START Record extracts
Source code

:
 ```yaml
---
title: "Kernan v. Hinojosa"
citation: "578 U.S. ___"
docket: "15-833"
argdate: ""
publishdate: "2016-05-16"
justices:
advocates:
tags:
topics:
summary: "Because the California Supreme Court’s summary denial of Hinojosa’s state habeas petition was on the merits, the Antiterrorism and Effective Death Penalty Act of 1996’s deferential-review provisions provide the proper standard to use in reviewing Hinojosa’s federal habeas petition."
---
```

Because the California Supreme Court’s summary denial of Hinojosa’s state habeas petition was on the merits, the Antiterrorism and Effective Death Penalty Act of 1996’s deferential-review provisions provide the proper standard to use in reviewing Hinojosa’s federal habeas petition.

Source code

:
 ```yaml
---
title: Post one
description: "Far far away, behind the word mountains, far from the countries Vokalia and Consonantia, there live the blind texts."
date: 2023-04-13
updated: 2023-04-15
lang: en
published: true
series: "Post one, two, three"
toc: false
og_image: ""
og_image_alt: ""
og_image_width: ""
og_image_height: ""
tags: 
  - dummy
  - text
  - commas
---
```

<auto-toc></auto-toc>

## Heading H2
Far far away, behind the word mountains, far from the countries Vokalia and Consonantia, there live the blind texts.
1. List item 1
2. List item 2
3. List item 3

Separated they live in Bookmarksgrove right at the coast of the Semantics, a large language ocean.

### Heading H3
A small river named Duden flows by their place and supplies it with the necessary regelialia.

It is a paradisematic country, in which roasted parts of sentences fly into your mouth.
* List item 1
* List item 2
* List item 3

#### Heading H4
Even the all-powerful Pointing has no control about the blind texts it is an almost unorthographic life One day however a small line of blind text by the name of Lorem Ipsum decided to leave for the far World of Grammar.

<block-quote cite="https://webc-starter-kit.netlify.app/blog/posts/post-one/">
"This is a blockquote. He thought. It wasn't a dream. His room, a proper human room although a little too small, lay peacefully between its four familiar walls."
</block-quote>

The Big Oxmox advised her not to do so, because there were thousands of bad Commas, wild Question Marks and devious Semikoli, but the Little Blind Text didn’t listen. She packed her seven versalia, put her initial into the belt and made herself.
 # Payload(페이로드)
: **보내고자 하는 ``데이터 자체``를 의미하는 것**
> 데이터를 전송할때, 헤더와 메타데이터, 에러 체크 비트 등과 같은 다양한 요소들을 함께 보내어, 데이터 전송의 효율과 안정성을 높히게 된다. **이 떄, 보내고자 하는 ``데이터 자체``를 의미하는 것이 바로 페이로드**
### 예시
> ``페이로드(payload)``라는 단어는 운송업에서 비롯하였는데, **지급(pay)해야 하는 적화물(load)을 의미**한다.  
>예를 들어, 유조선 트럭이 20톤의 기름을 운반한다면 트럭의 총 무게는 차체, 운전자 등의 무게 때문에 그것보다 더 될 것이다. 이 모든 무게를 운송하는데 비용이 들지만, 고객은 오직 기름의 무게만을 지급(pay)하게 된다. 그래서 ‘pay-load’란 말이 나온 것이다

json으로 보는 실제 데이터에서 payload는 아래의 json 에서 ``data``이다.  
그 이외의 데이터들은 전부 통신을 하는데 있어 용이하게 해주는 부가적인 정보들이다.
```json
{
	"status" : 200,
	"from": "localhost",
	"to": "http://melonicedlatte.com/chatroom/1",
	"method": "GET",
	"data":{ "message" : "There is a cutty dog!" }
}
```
END Record extracts
Copy all of the material word for word.

Source code

:
 ```yaml
---
title: "Kernan v. Hinojosa"
citation: "578 U.S. ___"
docket: "15-833"
argdate: ""
publishdate: "2016-05-16"
justices:
advocates:
tags:
topics:
summary: "Because the California Supreme Court’s summary denial of Hinojosa’s state habeas petition was on the merits, the Antiterrorism and Effective Death Penalty Act of 1996’s deferential-review provisions provide the proper standard to use in reviewing Hinojosa’s federal habeas petition."
---
```

Because the California Supreme Court’s summary denial of Hinojosa’s state habeas petition was on the merits, the Antiterrorism and Effective Death Penalty Act of 1996’s deferential-review provisions provide the proper standard to use in reviewing Hinojosa’s federal habeas petition.

Source code

:
 ```yaml
---
title: Post one
description: "Far far away, behind the word mountains, far from the countries Vokalia and Consonantia, there live the blind texts."
date: 2023-04-13
updated: 2023-04-15
lang: en
published: true
series: "Post one, two, three"
toc: false
og_image: ""
og_image_alt: ""
og_image_width: ""
og_image_height: ""
tags: 
  - dummy
  - text
  - commas
---
```

<auto-toc></auto-toc>

## Heading H2
Far far away, behind the word mountains, far from the countries Vokalia and Consonantia, there live the blind texts.
1. List item 1
2. List item 2
3. List item 3

Separated they live in Bookmarksgrove right at the coast of the Semantics, a large language ocean.

### Heading H3
A small river named Duden flows by their place and supplies it with the necessary regelialia.

It is a paradisematic country, in which roasted parts of sentences fly into your mouth.
* List item 1
* List item 2
* List item 3

#### Heading H4
Even the all-powerful Pointing has no control about the blind texts it is an almost unorthographic life One day however a small line of blind text by the name of Lorem Ipsum decided to leave for the far World of Grammar.

<block-quote cite="https://webc-starter-kit.netlify.app/blog/posts/post-one/">
"This is a blockquote. He thought. It wasn't a dream. His room, a proper human room although a little too small, lay peacefully between its four familiar walls."
</block-quote>

The Big Oxmox advised her not to do so, because there were thousands of bad Commas, wild Question Marks and devious Semikoli, but the Little Blind Text didn’t listen. She packed her seven versalia, put her initial into the belt and made herself.
 # Payload(페이로드)
: **보내고자 하는 ``데이터 자체``를 의미하는 것**
> 데이터를 전송할때, 헤더와 메타데이터, 에러 체크 비트 등과 같은 다양한 요소들을 함께 보내어, 데이터 전송의 효율과 안정성을 높히게 된다. **이 떄, 보내고자 하는 ``데이터 자체``를 의미하는 것이 바로 페이로드**
### 예시
> ``페이로드(payload)``라는 단어는 운송업에서 비롯하였는데, **지급(pay)해야 하는 적화물(load)을 의미**한다.  
>예를 들어, 유조선 트럭이 20톤의 기름을 운반한다면 트럭의 총 무게는 차체, 운전자 등의 무게 때문에 그것보다 더 될 것이다. 이 모든 무게를 운송하는데 비용이 들지만, 고객은 오직 기름의 무게만을 지급(pay)하게 된다. 그래서 ‘pay-load’란 말이 나온 것이다

json으로 보는 실제 데이터에서 payload는 아래의 json 에서 ``data``이다.  
그 이외의 데이터들은 전부 통신을 하는데 있어 용이하게 해주는 부가적인 정보들이다.
```json
{
	"status" : 200,
	"from": "localhost",
	"to": "http://melonicedlatte.com/chatroom/1",
	"method": "GET",
	"data":{ "message" : "There is a cutty dog!" }
}
```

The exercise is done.